The Edith Cavell Hospital was an acute hospital serving the city of Peterborough and north Cambridgeshire, east Northamptonshire and Rutland in the United Kingdom. Situated on a greenfield site at Westwood, Peterborough, it was decommissioned in late 2010 and demolished in early 2011.

History

Opened by the Queen in 1988, the £20m hospital was built to complement services provided elsewhere in the city and named after the Norfolk-born nurse and humanitarian, Edith Cavell, who received part of her education at Laurel Court in the Minster Precinct.
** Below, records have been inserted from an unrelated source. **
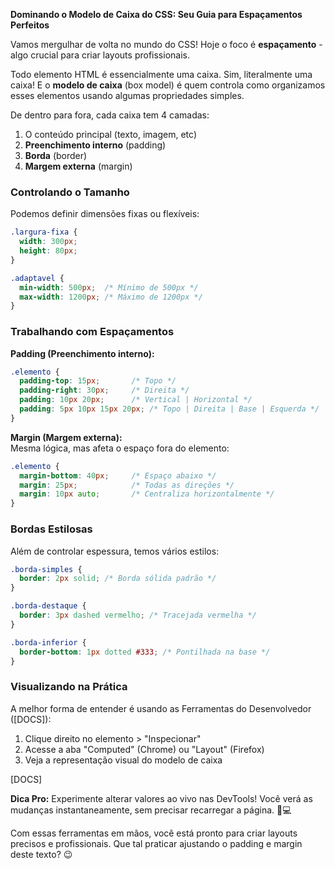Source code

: 

**Dominando o Modelo de Caixa do CSS: Seu Guia para Espaçamentos Perfeitos**  

Vamos mergulhar de volta no mundo do CSS! Hoje o foco é **espaçamento** - algo crucial para criar layouts profissionais.  

Todo elemento HTML é essencialmente uma caixa. Sim, literalmente uma caixa! E o **modelo de caixa** (box model) é quem controla como organizamos esses elementos usando algumas propriedades simples.  

De dentro para fora, cada caixa tem 4 camadas:  
1. O conteúdo principal (texto, imagem, etc)
2. **Preenchimento interno** (padding)
3. **Borda** (border)
4. **Margem externa** (margin)  

### Controlando o Tamanho  
Podemos definir dimensões fixas ou flexíveis:  
```css
.largura-fixa {
  width: 300px;
  height: 80px;
}

.adaptavel {
  min-width: 500px;  /* Mínimo de 500px */
  max-width: 1200px; /* Máximo de 1200px */
}
```

### Trabalhando com Espaçamentos  
**Padding (Preenchimento interno):**  
```css
.elemento {
  padding-top: 15px;       /* Topo */
  padding-right: 30px;     /* Direita */
  padding: 10px 20px;      /* Vertical | Horizontal */
  padding: 5px 10px 15px 20px; /* Topo | Direita | Base | Esquerda */
}
```

**Margin (Margem externa):**  
Mesma lógica, mas afeta o espaço fora do elemento:  
```css
.elemento {
  margin-bottom: 40px;     /* Espaço abaixo */
  margin: 25px;            /* Todas as direções */
  margin: 10px auto;       /* Centraliza horizontalmente */
}
```

### Bordas Estilosas  
Além de controlar espessura, temos vários estilos:  
```css
.borda-simples {
  border: 2px solid; /* Borda sólida padrão */
}

.borda-destaque {
  border: 3px dashed vermelho; /* Tracejada vermelha */
}

.borda-inferior {
  border-bottom: 1px dotted #333; /* Pontilhada na base */
}
```

### Visualizando na Prática  
A melhor forma de entender é usando as Ferramentas do Desenvolvedor ([DOCS]):  
1. Clique direito no elemento > "Inspecionar"
2. Acesse a aba "Computed" (Chrome) ou "Layout" (Firefox)
3. Veja a representação visual do modelo de caixa

[DOCS]  

**Dica Pro:** Experimente alterar valores ao vivo nas DevTools! Você verá as mudanças instantaneamente, sem precisar recarregar a página. 👨💻  

Com essas ferramentas em mãos, você está pronto para criar layouts precisos e profissionais. Que tal praticar ajustando o padding e margin deste texto? 😉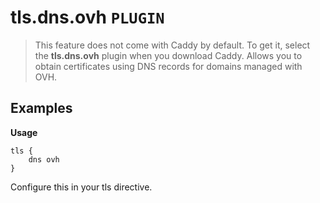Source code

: # tls.dns.ovh `PLUGIN`
> This feature does not come with Caddy by default. To get it, select the **tls.dns.ovh** plugin when you download Caddy.
Allows you to obtain certificates using DNS records for domains managed with OVH.

## Examples
**Usage**
```
tls {
    dns ovh
}
```
Configure this in your tls directive.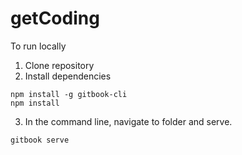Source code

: # getCoding


To run locally

1. Clone repository
2. Install dependencies
```
npm install -g gitbook-cli
npm install
```
3. In the command line, navigate to folder and serve.
```
gitbook serve
```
The 153-bed facility also contained three wards and a day activity centre for patients with mental health problems. These services were managed independently by the Cambridgeshire and Peterborough Mental Health Partnership Trust, based at Fulbourn Hospital in Cambridge. The Robert Horrell Macmillan Day Centre, which opened in 1991, was located on site and offered palliative care to patients living with cancer. Casualty and maternity services were based at nearby Peterborough District Hospital in West Town.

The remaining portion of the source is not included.